■ Action item: Whenever a line in the data holds the string "ARIMA", copy that line.

[Document images with source code]
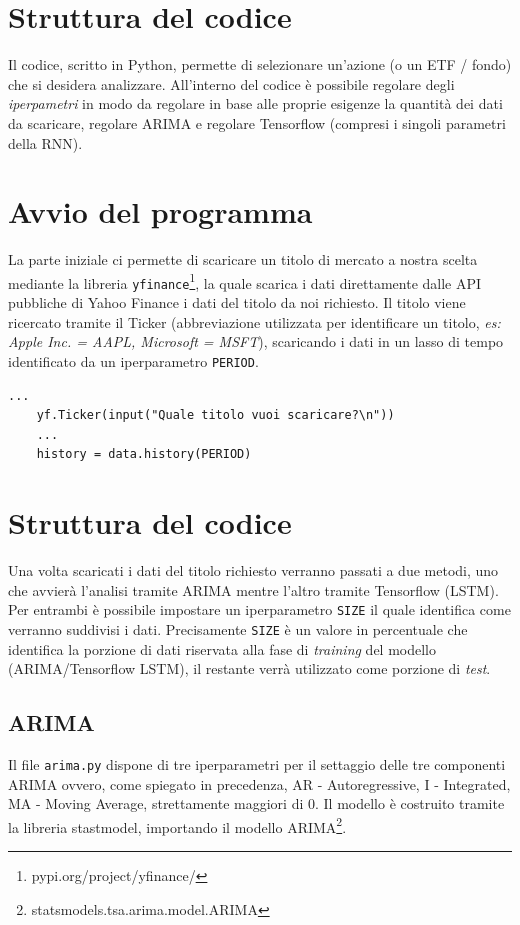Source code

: \documentclass[a4paper,12pt]{article}
\begin{document}
\begin{itemize}
    \end{itemize}

    \section*{Struttura del codice}Il codice, scritto in Python, permette 
    di selezionare un'azione (o un ETF / fondo) che si desidera analizzare.
    All'interno del codice è possibile regolare degli
    \textit{iperpametri} in modo da regolare in base alle proprie esigenze
    la quantità dei dati da scaricare, regolare ARIMA e regolare Tensorflow
    (compresi i singoli parametri della RNN).

    \section{Avvio del programma}La parte iniziale ci permette di scaricare
    un titolo di mercato a nostra scelta mediante la libreria 
    \lstinline|yfinance|\footnote[3]{pypi.org/project/yfinance/}, la quale 
    scarica i dati direttamente dalle API pubbliche di Yahoo Finance i dati
    del titolo da noi richiesto. Il titolo viene ricercato tramite il 
    Ticker (abbreviazione utilizzata per identificare un titolo, 
    \textit{es: Apple Inc. = AAPL, Microsoft = MSFT}), scaricando i dati
    in un lasso di tempo identificato da un iperparametro 
    \lstinline|PERIOD|.
    \begin{lstlisting}[frame=single]
    ...            
    yf.Ticker(input("Quale titolo vuoi scaricare?\n"))
    ...
    history = data.history(PERIOD)
    \end{lstlisting}
    

    \section{Struttura del codice}Una volta scaricati i dati del titolo 
    richiesto verranno passati a due metodi, uno che avvierà l'analisi tramite 
    ARIMA mentre l'altro tramite Tensorflow (LSTM). Per entrambi è possibile 
    impostare un iperparametro \lstinline|SIZE| il quale identifica come 
    verranno suddivisi i dati. Precisamente \lstinline|SIZE| è un valore
    in percentuale che identifica la porzione di dati riservata alla fase
    di \textit{training} del modello (ARIMA/Tensorflow LSTM), il restante
    verrà utilizzato come porzione di \textit{test}.

        \subsection{ARIMA}Il file \lstinline|arima.py| dispone di tre 
        iperparametri per il settaggio delle tre componenti ARIMA ovvero,
        come spiegato in precedenza, AR - Autoregressive, I - Integrated,
        MA - Moving Average, strettamente maggiori di 0. Il modello è 
        costruito tramite la libreria stastmodel, importando il modello 
        ARIMA\footnote[5]{statsmodels.tsa.arima.model.ARIMA}.
\end{document}
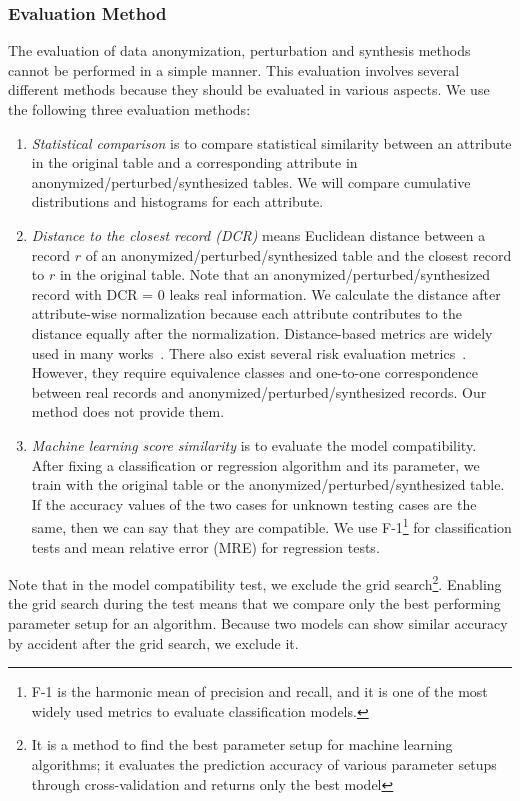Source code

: \subsubsection{Evaluation Method} The evaluation of data anonymization, perturbation and synthesis methods cannot be performed in a simple manner. This evaluation involves several different methods because they should be evaluated in various aspects. We use the following three evaluation methods:

\begin{enumerate}
\item \textit{Statistical comparison} is to compare statistical similarity between an attribute in the original table and a corresponding attribute in anonymized\slash perturbed\slash synthesized tables. We will compare cumulative distributions and histograms for each attribute.
\item \textit{Distance to the closest record (DCR)} means Euclidean distance between a record $r$ of an anonymized\slash perturbed\slash synthesized table and the closest record to $r$ in the original table. Note that an anonymized\slash perturbed\slash synthesized record with DCR = 0 leaks real information. We calculate the distance after attribute-wise normalization because each attribute contributes to the distance equally after the normalization. Distance-based metrics are widely used in many works~\cite{Mateo-Sanz2004}. There also exist several risk evaluation metrics~\cite{Domingo-ferrer01comparingsdc,Mateo-Sanz04outlierprotection}. However, they require equivalence classes and one-to-one correspondence between real records and anonymized\slash perturbed\slash synthesized records. Our method does not provide them.
\item \textit{Machine learning score similarity} is to evaluate the model compatibility. After fixing a classification or regression algorithm and its parameter, we train with the original table or the anonymized\slash perturbed\slash synthesized table. If the accuracy values of the two cases for unknown testing cases are the same, then we can say that they are compatible. We use F-1\footnote{F-1 is the harmonic mean of precision and recall, and it is one of the most widely used metrics to evaluate classification models.} for classification tests and mean relative error (MRE) for regression tests.
\end{enumerate}

Note that in the model compatibility test, we exclude the grid search\footnote{It is a method to find the best parameter setup for machine learning algorithms; it evaluates the prediction accuracy of various parameter setups through cross-validation and returns only the best model}. Enabling the grid search during the test means that we compare only the best performing parameter setup for an algorithm. Because two models can show similar accuracy by accident after the grid search, we exclude it.

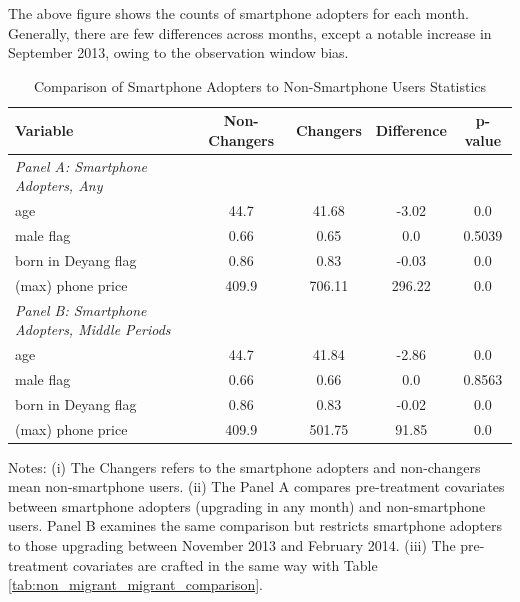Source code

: The above figure shows the counts of smartphone adopters for each month. Generally, there are few differences across months, except a notable increase in September 2013, owing to the observation window bias.

\begin{table}[htbp]
\vspace{0.5cm}
\renewcommand{\arraystretch}{1.6}
\setlength{\tabcolsep}{1.1mm}{}
\centering
\small
\caption{Comparison of Smartphone Adopters to Non-Smartphone Users Statistics}
\begin{tabular}{lcccc} \hline
Variable & Non-Changers & Changers & Difference & p-value \\ \hline
\textit{Panel A: Smartphone Adopters, Any} \\
age & 44.7 & 41.68 & -3.02 & 0.0 \\
male flag & 0.66 & 0.65 & 0.0 & 0.5039 \\
born in Deyang flag & 0.86 & 0.83 & -0.03 & 0.0 \\
(max) phone price & 409.9 & 706.11 & 296.22 & 0.0 \\ \hline

\textit{Panel B: Smartphone Adopters, Middle Periods} \\
age & 44.7 & 41.84 & -2.86 & 0.0 \\
male flag & 0.66 & 0.66 & 0.0 & 0.8563 \\
born in Deyang flag & 0.86 & 0.83 & -0.02 & 0.0 \\
(max) phone price & 409.9 & 501.75 & 91.85 & 0.0 \\ \hline

\end{tabular}
\label{tab:non_changer_changer_comparison}%
\end{table}%

\vspace{-2em}
\begin{singlespace}
\begin{footnotesize}
\noindent Notes: (i) The Changers refers to the smartphone adopters and non-changers mean non-smartphone users. (ii) The Panel A compares pre-treatment covariates between smartphone adopters (upgrading in any month) and non-smartphone users. Panel B examines the same comparison but restricts smartphone adopters to those upgrading between November 2013 and February 2014. (iii) The pre-treatment covariates are crafted in the same way with Table \ref{tab:non_migrant_migrant_comparison}.
\end{footnotesize}
\end{singlespace}


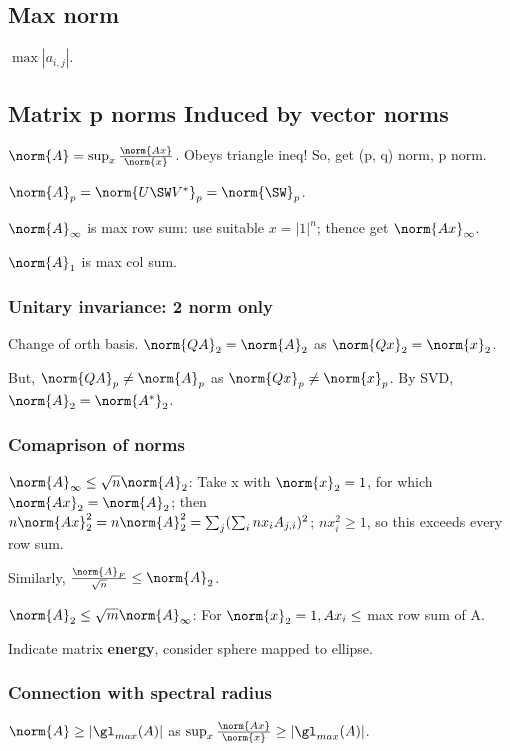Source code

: \documentclass[oneside, article]{memoir}
\begin{document}
\subsection{Max norm}
$\max |a_{i,j}|$.

\subsection{Matrix p norms Induced by vector norms}
$\norm{A} = \sup_{x} \frac{\norm{Ax}}{\norm{x}}$. Obeys triangle ineq! So, get (p, q) norm, p norm.

$\norm{A}_{p} = \norm{U\SW V^{*}}_{p} = \norm{\SW}_{p}$. 

$\norm{A}_{\infty}$ is max row sum: use suitable $x = |1|^{n}$; thence get $\norm{Ax}_{\infty}$.

$\norm{A}_{1}$ is max col sum.

\subsubsection{Unitary invariance: 2 norm only}
Change of orth basis. $\norm{QA}_{2}=\norm{A}_{2}$ as $\norm{Qx}_{2}=\norm{x}_{2}$.

But, $\norm{QA}_{p} \neq \norm{A}_{p}$ as $\norm{Qx}_{p} \neq \norm{x}_{p}$. By SVD, $\norm{A}_{2} = \norm{A^{*}}_{2}$.

\subsubsection{Comaprison of norms}
$\norm{A}_{\infty} \leq \sqrt{n}\norm{A}_{2}$: Take x with $\norm{x}_{2} = 1$, for which $\norm{Ax}_{2} = \norm{A}_{2}$; then $n\norm{Ax}_{2}^{2} = n\norm{A}_{2}^{2} = \sum_{j}(\sum_{i}nx_{i}A_{j,i})^{2}$; $nx_{i}^{2} \geq 1$, so this exceeds every row sum.

Similarly, $\frac{\norm{A}_{F}}{\sqrt{n}} \leq \norm{A}_{2}$.

$\norm{A}_{2} \leq \sqrt{m}\norm{A}_{\infty}$: For $\norm{x}_{2}=1, {Ax}_{i} \leq $ max row sum of A.

Indicate matrix \textbf{energy}, consider sphere mapped to ellipse.

\subsubsection{Connection with spectral radius}
$\norm{A} \geq |\gl_{max}(A)|$ as $\sup_x \frac{\norm{Ax}}{\norm{x}} \geq |\gl_{max}(A)|$. 
\end{document}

■ Answer for this exercise:
    la quantità dei dati da scaricare, regolare ARIMA e regolare Tensorflow
    ARIMA mentre l'altro tramite Tensorflow (LSTM). Per entrambi è possibile 
    di \textit{training} del modello (ARIMA/Tensorflow LSTM), il restante
        \subsection{ARIMA}Il file \lstinline|arima.py| dispone di tre 
        iperparametri per il settaggio delle tre componenti ARIMA ovvero,
        ARIMA\footnote[5]{statsmodels.tsa.arima.model.ARIMA}.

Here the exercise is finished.